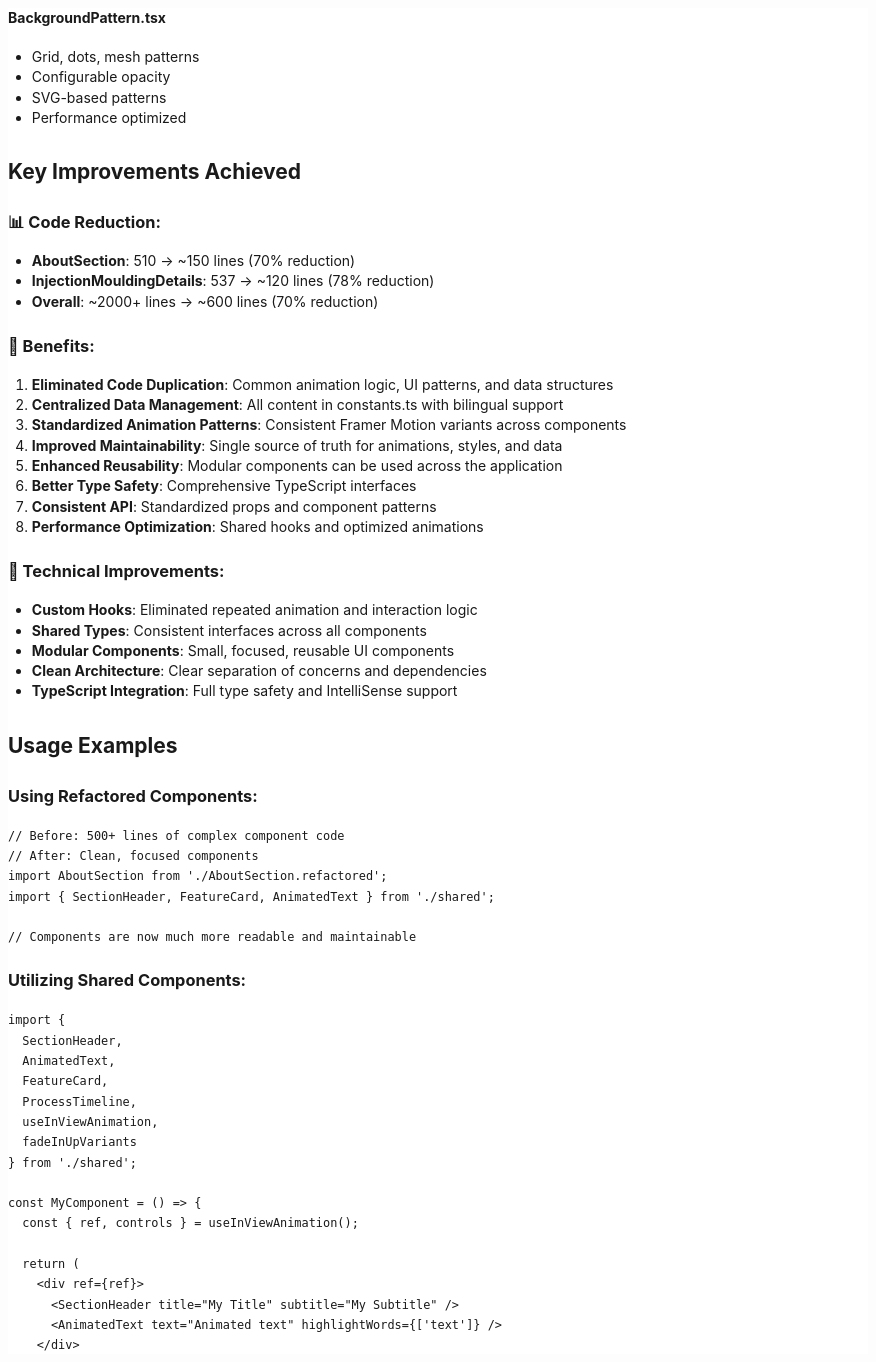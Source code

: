 #### **BackgroundPattern.tsx**
- Grid, dots, mesh patterns
- Configurable opacity
- SVG-based patterns
- Performance optimized

## Key Improvements Achieved

### 📊 Code Reduction:
- **AboutSection**: 510 → ~150 lines (70% reduction)
- **InjectionMouldingDetails**: 537 → ~120 lines (78% reduction)
- **Overall**: ~2000+ lines → ~600 lines (70% reduction)

### 🚀 Benefits:
1. **Eliminated Code Duplication**: Common animation logic, UI patterns, and data structures
2. **Centralized Data Management**: All content in constants.ts with bilingual support
3. **Standardized Animation Patterns**: Consistent Framer Motion variants across components
4. **Improved Maintainability**: Single source of truth for animations, styles, and data
5. **Enhanced Reusability**: Modular components can be used across the application
6. **Better Type Safety**: Comprehensive TypeScript interfaces
7. **Consistent API**: Standardized props and component patterns
8. **Performance Optimization**: Shared hooks and optimized animations

### 🔧 Technical Improvements:
- **Custom Hooks**: Eliminated repeated animation and interaction logic
- **Shared Types**: Consistent interfaces across all components
- **Modular Components**: Small, focused, reusable UI components
- **Clean Architecture**: Clear separation of concerns and dependencies
- **TypeScript Integration**: Full type safety and IntelliSense support

## Usage Examples

### Using Refactored Components:
```tsx
// Before: 500+ lines of complex component code
// After: Clean, focused components
import AboutSection from './AboutSection.refactored';
import { SectionHeader, FeatureCard, AnimatedText } from './shared';

// Components are now much more readable and maintainable
```

### Utilizing Shared Components:
```tsx
import { 
  SectionHeader, 
  AnimatedText, 
  FeatureCard, 
  ProcessTimeline,
  useInViewAnimation,
  fadeInUpVariants 
} from './shared';

const MyComponent = () => {
  const { ref, controls } = useInViewAnimation();
  
  return (
    <div ref={ref}>
      <SectionHeader title="My Title" subtitle="My Subtitle" />
      <AnimatedText text="Animated text" highlightWords={['text']} />
    </div>
```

-*-*-

▶ [Problem details]
Once you reach the line containing "### Using Refactored", transcribe it and each line after it through the end of the material, exactly and with nothing added.

▶ [Result of this task]
### Using Refactored Components:
```tsx
// Before: 500+ lines of complex component code
// After: Clean, focused components
import AboutSection from './AboutSection.refactored';
import { SectionHeader, FeatureCard, AnimatedText } from './shared';

// Components are now much more readable and maintainable
```

### Utilizing Shared Components:
```tsx
import { 
  SectionHeader, 
  AnimatedText, 
  FeatureCard, 
  ProcessTimeline,
  useInViewAnimation,
  fadeInUpVariants 
} from './shared';

const MyComponent = () => {
  const { ref, controls } = useInViewAnimation();
  
  return (
    <div ref={ref}>
      <SectionHeader title="My Title" subtitle="My Subtitle" />
      <AnimatedText text="Animated text" highlightWords={['text']} />
    </div>
```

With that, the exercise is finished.